Something that fascinated me about the LHC results (from my armchair) was how the physics community is seamlessly blending rigorous statistical thinking with state of the art machine learning techniques.
Just the slides in the two big announcement presentations. I don't have links but I imagine they're up on a CERN webpage somewhere.
ML is used pervasively. At the top level they use monte-carlo to simulate the device as well as to train ML classifiers (boosted decision trees of some flavor) that select what data from the detectors can be safely ignored.

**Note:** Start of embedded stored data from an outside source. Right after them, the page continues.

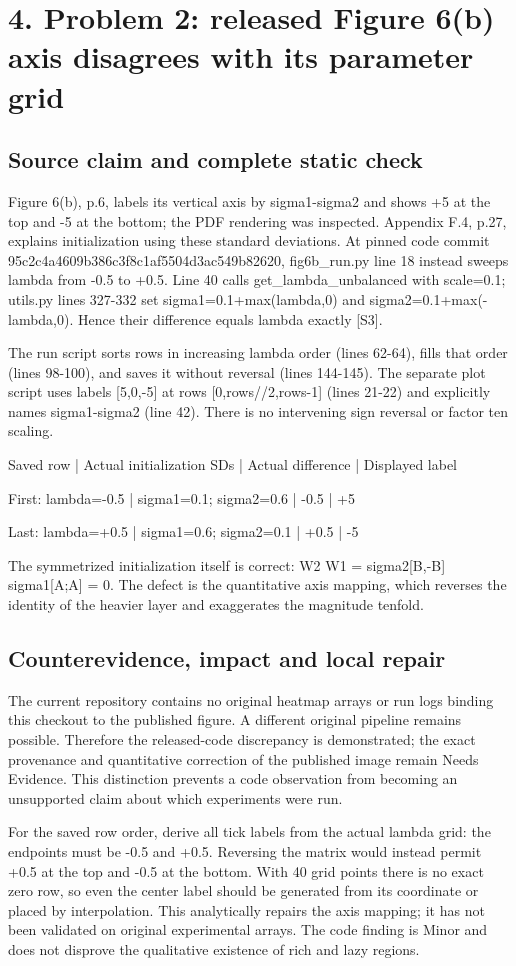 \documentclass[10pt]{article}
\begin{document}
\section*{4. Problem 2: released Figure 6(b) axis disagrees with its parameter grid}
\subsection*{Source claim and complete static check}
Figure 6(b), p.6, labels its vertical axis by sigma1-sigma2 and shows +5 at the top and -5 at the bottom; the PDF rendering was inspected. Appendix F.4, p.27, explains initialization using these standard deviations. At pinned code commit 95c2c4a4609b386c3f8c1af5504d3ac549b82620, fig6b\_run.py line 18 instead sweeps lambda from -0.5 to +0.5. Line 40 calls get\_lambda\_unbalanced with scale=0.1; utils.py lines 327-332 set sigma1=0.1+max(lambda,0) and sigma2=0.1+max(-lambda,0). Hence their difference equals lambda exactly [S3].\par
The run script sorts rows in increasing lambda order (lines 62-64), fills that order (lines 98-100), and saves it without reversal (lines 144-145). The separate plot script uses labels [5,0,-5] at rows [0,rows//2,rows-1] (lines 21-22) and explicitly names sigma1-sigma2 (line 42). There is no intervening sign reversal or factor ten scaling.\par
Saved row | Actual initialization SDs | Actual difference | Displayed label\par
First: lambda=-0.5 | sigma1=0.1; sigma2=0.6 | -0.5 | +5\par
Last: lambda=+0.5 | sigma1=0.6; sigma2=0.1 | +0.5 | -5\par
The symmetrized initialization itself is correct: W2 W1 = sigma2[B,-B] sigma1[A;A] = 0. The defect is the quantitative axis mapping, which reverses the identity of the heavier layer and exaggerates the magnitude tenfold.\par
\subsection*{Counterevidence, impact and local repair}
The current repository contains no original heatmap arrays or run logs binding this checkout to the published figure. A different original pipeline remains possible. Therefore the released-code discrepancy is demonstrated; the exact provenance and quantitative correction of the published image remain Needs Evidence. This distinction prevents a code observation from becoming an unsupported claim about which experiments were run.\par
For the saved row order, derive all tick labels from the actual lambda grid: the endpoints must be -0.5 and +0.5. Reversing the matrix would instead permit +0.5 at the top and -0.5 at the bottom. With 40 grid points there is no exact zero row, so even the center label should be generated from its coordinate or placed by interpolation. This analytically repairs the axis mapping; it has not been validated on original experimental arrays. The code finding is Minor and does not disprove the qualitative existence of rich and lazy regions.\par
\end{document}
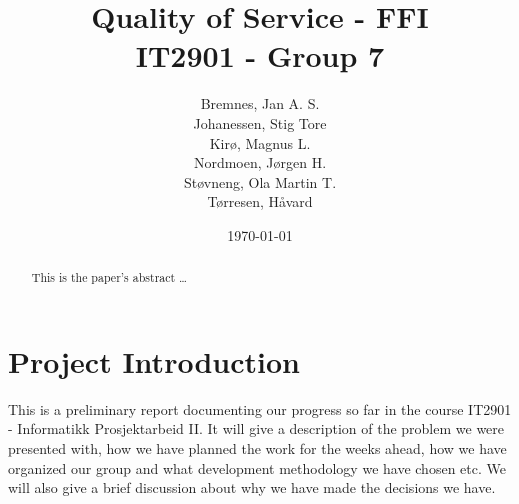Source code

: \documentclass[12pt]{article}
\title{
    Quality of Service - FFI \\
    IT2901 - Group 7  \\ 
}
\author{
    Bremnes, Jan A. S. \\  
    Johanessen, Stig Tore \\
    Kirø, Magnus L.\\
    Nordmoen, Jørgen H.\\ 
    Støvneng, Ola Martin T.\\
    Tørresen, Håvard \\
}
\date{\today}
\begin{document}
\maketitle
\titlepage
{}
\newpage

\begin{abstract}\label{abstract}
This is the paper's abstract \ldots
\end{abstract}

\tableofcontents
\listoffigures
\listoftables
\newpage

\section{Project Introduction}\label{Project Introduction}
    This is a preliminary report documenting our progress so far in the course IT2901 - Informatikk Prosjektarbeid II. It will give a description of the problem we were presented with, how we have planned the work for the weeks ahead, how we have organized our group and what development methodology we have chosen etc. We will also give a brief discussion about why we have made the decisions we have.











\appendix




\end{document}
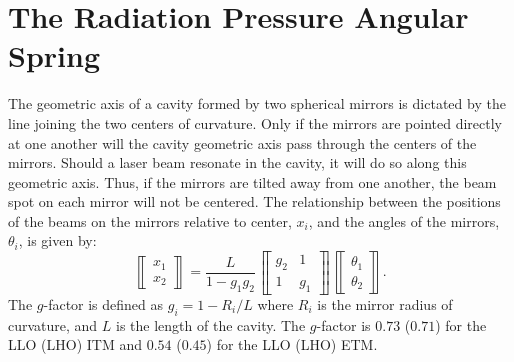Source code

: \section{The Radiation Pressure Angular Spring}
The geometric axis of a cavity formed by two spherical mirrors is
dictated by the line joining the two centers of curvature. Only if the
mirrors are pointed directly at one another will the cavity geometric
axis pass through the centers of the mirrors. Should a laser beam
resonate in the cavity, it will do so along this geometric axis. Thus,
if the mirrors are tilted away from one another, the beam spot on each
mirror will not be centered. The relationship between the positions of
the beams on the mirrors relative to center, $x_i$, and the angles of
the mirrors, $\theta_i$, is given by:
\begin{equation}
\left\llbracket \begin{array}{c}
x_1\\
x_2 \end{array} \right\rrbracket = \frac{L}{1-g_1 g_2}
\left\llbracket \begin{array}{cc}
g_2 & 1\\
1 & g_1\end{array} \right\rrbracket
\left\llbracket \begin{array}{c}
\theta_1\\
\theta_2 \end{array} \right\rrbracket .
\label{eq:x}
\end{equation}
The $g$-factor is defined as $g_i=1-R_i/L$ where $R_i$ is the mirror
radius of curvature, and $L$ is the length of the cavity. The
$g$-factor is $0.73$ ($0.71$) for the LLO (LHO) ITM and $0.54$
($0.45$) for the LLO (LHO) ETM.

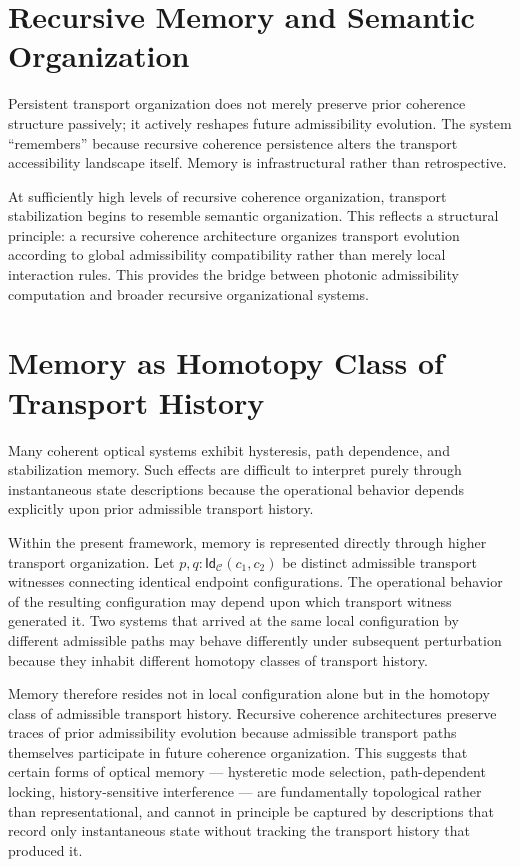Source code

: \documentclass[11pt,openany]{book}
\theoremstyle{definition}
\theoremstyle{plain}
\newcommand{\idtype}{\mathsf{Id}}
\begin{document}
\section{Recursive Memory and Semantic Organization}

Persistent transport organization does not merely preserve prior coherence structure passively; it actively reshapes future admissibility evolution. The system ``remembers'' because recursive coherence persistence alters the transport accessibility landscape itself. Memory is infrastructural rather than retrospective.

At sufficiently high levels of recursive coherence organization, transport stabilization begins to resemble semantic organization. This reflects a structural principle: a recursive coherence architecture organizes transport evolution according to global admissibility compatibility rather than merely local interaction rules. This provides the bridge between photonic admissibility computation and broader recursive organizational systems.

\section{Memory as Homotopy Class of Transport History}

Many coherent optical systems exhibit hysteresis, path dependence, and stabilization memory. Such effects are difficult to interpret purely through instantaneous state descriptions because the operational behavior depends explicitly upon prior admissible transport history.

Within the present framework, memory is represented directly through higher transport organization. Let $p, q : \idtype_{\mathcal{C}}(c_1,c_2)$ be distinct admissible transport witnesses connecting identical endpoint configurations. The operational behavior of the resulting configuration may depend upon which transport witness generated it. Two systems that arrived at the same local configuration by different admissible paths may behave differently under subsequent perturbation because they inhabit different homotopy classes of transport history.

Memory therefore resides not in local configuration alone but in the homotopy class of admissible transport history. Recursive coherence architectures preserve traces of prior admissibility evolution because admissible transport paths themselves participate in future coherence organization. This suggests that certain forms of optical memory --- hysteretic mode selection, path-dependent locking, history-sensitive interference --- are fundamentally topological rather than representational, and cannot in principle be captured by descriptions that record only instantaneous state without tracking the transport history that produced it.
\end{document}

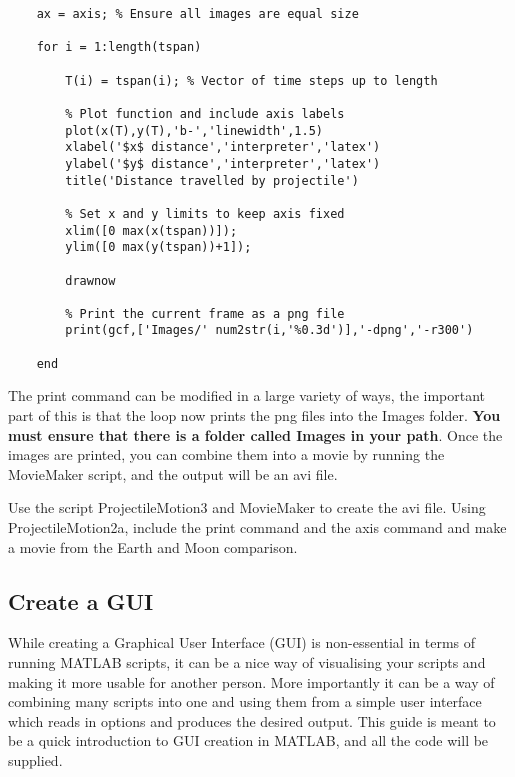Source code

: \documentclass[12pt]{report}
\begin{document}
\begin{lstlisting}
    ax = axis; % Ensure all images are equal size
    
    for i = 1:length(tspan)
    
        T(i) = tspan(i); % Vector of time steps up to length
        
        % Plot function and include axis labels
        plot(x(T),y(T),'b-','linewidth',1.5)
        xlabel('$x$ distance','interpreter','latex')
        ylabel('$y$ distance','interpreter','latex')
        title('Distance travelled by projectile')
        
        % Set x and y limits to keep axis fixed
        xlim([0 max(x(tspan))]);
        ylim([0 max(y(tspan))+1]);
        
        drawnow
        
        % Print the current frame as a png file
        print(gcf,['Images/' num2str(i,'%0.3d')],'-dpng','-r300') 
        
    end
\end{lstlisting}

\noindent The print command can be modified in a large variety of ways, the important part of this is that the loop now prints the png files into the Images folder. \textbf{You must ensure that there is a folder called Images in your path}. Once the images are printed, you can combine them into a movie by running the MovieMaker script, and the output will be an avi file.\\

\begin{tcolorbox}[title=Task (Optional)]
Use the script ProjectileMotion3 and MovieMaker to create the avi file. Using ProjectileMotion2a, include the print command and the axis command and make a movie from the Earth and Moon comparison.
\end{tcolorbox}

\subsection*{Create a GUI}
While creating a Graphical User Interface (GUI) is non-essential in terms of running MATLAB scripts, it can be a nice way of visualising your scripts and making it more usable for another person. More importantly it can be a way of combining many scripts into one and using them from a simple user interface which reads in options and produces the desired output. This guide is meant to be a quick introduction to GUI creation in MATLAB, and all the code will be supplied.\\
\end{document}
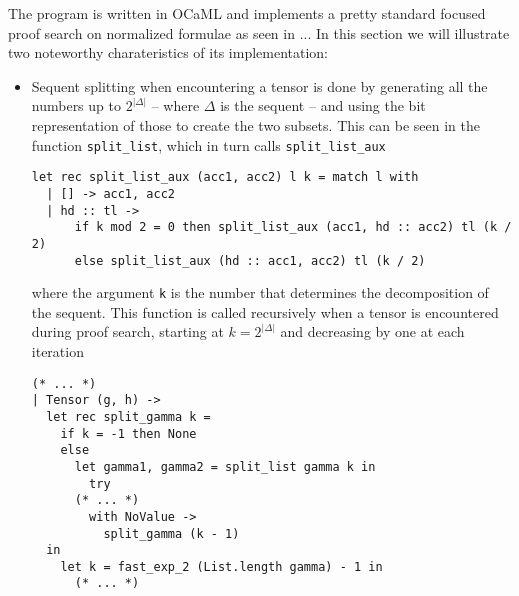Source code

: \documentclass[a4paper, 12pt, tesi, english]{report}
\begin{document}
The program is written in OCaML and implements a pretty standard focused proof search on normalized formulae as seen in ...%
In this section we will illustrate two noteworthy charateristics of its implementation:
\begin{itemize}
	\item Sequent splitting when encountering a tensor is done by generating all the numbers up to $2^{|\Delta|}$ -- where $\Delta$ is the sequent -- and using the bit representation of those to create the two subsets.
		This can be seen in the function \texttt{split\_list}, which in turn calls \texttt{split\_list\_aux}
		\begin{lstlisting}[language=caml]
let rec split_list_aux (acc1, acc2) l k = match l with
  | [] -> acc1, acc2
  | hd :: tl -> 
      if k mod 2 = 0 then split_list_aux (acc1, hd :: acc2) tl (k / 2)
      else split_list_aux (hd :: acc1, acc2) tl (k / 2)
		\end{lstlisting}
		where the argument \texttt{k} is the number that determines the decomposition of the sequent.
		This function is called recursively when a tensor is encountered during proof search, starting at $ k = 2^{|\Delta|}$ and decreasing by one at each iteration
		\begin{lstlisting}[language=caml]
(* ... *)
| Tensor (g, h) ->
  let rec split_gamma k = 
    if k = -1 then None
    else
      let gamma1, gamma2 = split_list gamma k in
        try
	  (* ... *)
        with NoValue ->
          split_gamma (k - 1) 
  in
    let k = fast_exp_2 (List.length gamma) - 1 in
      (* ... *)
		\end{lstlisting}


\end{itemize}
\end{document}
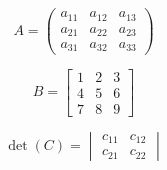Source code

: 
\begin{equation}
A = \begin{pmatrix}
a_{11} & a_{12} & a_{13} \\
a_{21} & a_{22} & a_{23} \\
a_{31} & a_{32} & a_{33}
\end{pmatrix}
\end{equation}

\begin{equation}
B = \begin{bmatrix}
1 & 2 & 3 \\
4 & 5 & 6 \\
7 & 8 & 9
\end{bmatrix}
\end{equation}

\begin{equation}
\det(C) = \begin{vmatrix}
c_{11} & c_{12} \\
c_{21} & c_{22}
\end{vmatrix}
\end{equation}







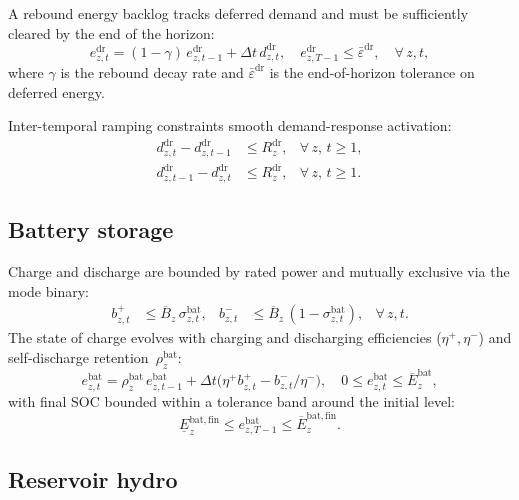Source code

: \documentclass{article}
\begin{document}
A rebound energy backlog tracks deferred demand and must be sufficiently cleared by the end
of the horizon:
\begin{equation}
e^{\mathrm{dr}}_{z,t}
= (1 - \gamma)\, e^{\mathrm{dr}}_{z,t-1}
+ \Delta t \, d^{\mathrm{dr}}_{z,t}, \quad
e^{\mathrm{dr}}_{z,T-1} \leq \bar{\varepsilon}^{\mathrm{dr}},
\quad \forall\, z,t,
\label{eq:dr_rebound}
\end{equation}
where $\gamma$ is the rebound decay rate and $\bar{\varepsilon}^{\mathrm{dr}}$ is the
end-of-horizon tolerance on deferred energy.

Inter-temporal ramping constraints smooth demand-response activation:
\begin{align}
d^{\mathrm{dr}}_{z,t} - d^{\mathrm{dr}}_{z,t-1}
&\leq R^{\mathrm{dr}}_z,
& \forall\, z,\, t \geq 1, \label{eq:dr_ramp_up} \\
d^{\mathrm{dr}}_{z,t-1} - d^{\mathrm{dr}}_{z,t}
&\leq R^{\mathrm{dr}}_z,
& \forall\, z,\, t \geq 1. \label{eq:dr_ramp_down}
\end{align}

\subsection{Battery storage}

Charge and discharge are bounded by rated power and mutually exclusive via the mode binary:
\begin{align}
b^{+}_{z,t} &\leq \overline{B}_z \, \sigma^{\mathrm{bat}}_{z,t}, &
b^{-}_{z,t} &\leq \overline{B}_z \, (1 - \sigma^{\mathrm{bat}}_{z,t}), & \forall\, z,t.
\label{eq:battery_mode}
\end{align}
The state of charge evolves with charging and discharging efficiencies ($\eta^{+}, \eta^{-}$) and self-discharge retention~$\rho^{\mathrm{bat}}_z$:
\begin{equation}
e^{\mathrm{bat}}_{z,t} = \rho^{\mathrm{bat}}_z \, e^{\mathrm{bat}}_{z,t-1} + \Delta t \bigl( \eta^{+} b^{+}_{z,t} - b^{-}_{z,t} / \eta^{-} \bigr), \quad
0 \leq e^{\mathrm{bat}}_{z,t} \leq \overline{E}^{\mathrm{bat}}_z,
\label{eq:battery_soc}
\end{equation}
with final SOC bounded within a tolerance band around the initial level:
\begin{equation}
\underline{E}^{\mathrm{bat,fin}}_z \leq e^{\mathrm{bat}}_{z,T-1} \leq \overline{E}^{\mathrm{bat,fin}}_z.
\label{eq:battery_final}
\end{equation}

\subsection{Reservoir hydro}
\end{document}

My Ph.D thesis was titled "Distributed Machine Learning" and focused on boosted decision trees - this was 1997. Ok, I am small beer and I will get lost in any discussion with the smart folk at Cern in about 2 seconds flat, but I feel it necessary to say whenever I can that I was astonished when I read that the LHC was using a learned model over boosted decision trees as a noise filter. A large number of trees induced in data will find co-incidental outcomes; think about running trials - run 10 and the likelihood of a false positive is low, run 1000 and it's very high! Boost a decision tree and you will bring all sorts of things out of the margins; some of them will even be real. Is the bump in the higgs signal real? There were 15 events that generated that bump, out of n billion. What are the odds of a boosted tree regularizing the noise into that bin - I would say pretty decent.
But I am an old man, who knows little and does less. I shall return to my beer and vegetables.
same here, what also fascinates me is the close interaction between empirical folks and the theoretical ones. there's this understanding that they work in tandem, and the theory guys are eagerly awaiting what the empirical folks have to tell them and vice versa. its rarer than you think.
"In fact, the researchers were so startled to see such a blaring signal in the data that they held off on publishing it for more than a year, looking for all possible alternative explanations for the pattern they found." That's pretty amazing; as far as I can tell, such caution is less typical in e.g. the brain sciences.